You will want to do selections and all the really precise work LR yet cannot do. You will be preoccupied with sharpening. You may need to use a lassoo tool or a quick selection here and there. You may want to selectively lighten or darken part of an image, sharpen up another bit, use adjustment layers and all the multiplicity of things LR can't really help you with at this level of processing. It's not that any of these techniques is particularly sophisticated or difficult to do in themselves - it's just that they're not available in Lightroom and that's why round-tripping into PS is such a waste of time.

LR's TAT tool, the nearest to a selection tool, is good at what it sets out to do, but it's too crude and unselective in my opinion for very fine work. Darken down the blue of a sky, for instance, and watch carefully what happens globally in the picture. In defence of LR, however, I like the way it handles B/W generally and there are some good things here.

I've spent most of my time working in LR from day one dealing with big amounts of pictures taken in places, as far apart as Bali and Barcelona recently. One included a family wedding. Applying across the board adjustments to huge amounts of work in LR was a breeze - fast, convenient and very efficient, especially for the wedding or for those pics which I didn't feel demanded the full resources of PS. But you can do this in Camera Raw too - using the same tools and you won't be in and out of LR+PS like a demented headless chicken. But in the end, I still had to visit PS for sharpening.

However, for the really good stuff - pictures taken out in the countryside on in the city streets which were my humble best  attempt at capturing the real spirit of these places, I found I needed  PS to do the best job I was capable of -  Bridge, RAW and CS3 were needed. Rather than running these selected pictures through LR first and then exporting them to PS, I went straight into PS and remained there, including for printing.

Actually, in the process, I rediscovered the joys of being able to do tasks quickly in Photoshop which would take longer in LR - simply because of having to leave the programme to access what PS has to offer and then returning to LR for whatever other reason. As an experiment, I revisited   some pics I had taken in New York before LR came on the scene. I imported the  NY 'keepers' into Lightroom and worked on them as if new, but I still found I simply had to round-trip to CS3 for things like Edit-Transform to straighten converging verticles, just as one example. And so on and so on for other things - nothing major in themselves, but not available in LR and critical to the work.

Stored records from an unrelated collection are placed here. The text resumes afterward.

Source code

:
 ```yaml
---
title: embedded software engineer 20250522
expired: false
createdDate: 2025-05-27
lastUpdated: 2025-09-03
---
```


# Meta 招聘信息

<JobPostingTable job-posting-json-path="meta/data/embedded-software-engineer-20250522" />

The more I continued, the more I realised how much I had missed the comfort of working exclusively in PS for serious stuff.


All of this proved one thing to me which has been bugging me since the first days of Lightroom: if you want very fast, efficient, across the board processing of huge numbers of pictures which can take synchronised processing in their stride and not suffer, then LR is IT and is a brilliant concept with vast potential. For that kind of work, I happily use it


But for the real deal, the freedom to process your best shots to the fullest potential you are able to extract (only limited by your own technical expertise or knowledge which in my case is no great shakes by the average standards on this site!) than Photoshop+Raw is your the only choice. Sooner or later, no matter how hard to try to avoid it, you will end up in PS and be glad that the tools you cannot get in LR are there in PS.

The proof of the pudding came this month when I had to prepare a number of landscape pictures for an upcoming exhibition in a local gallery early in the new year. I can say with hand on heart that for this exercise, I never visited Lightroom once.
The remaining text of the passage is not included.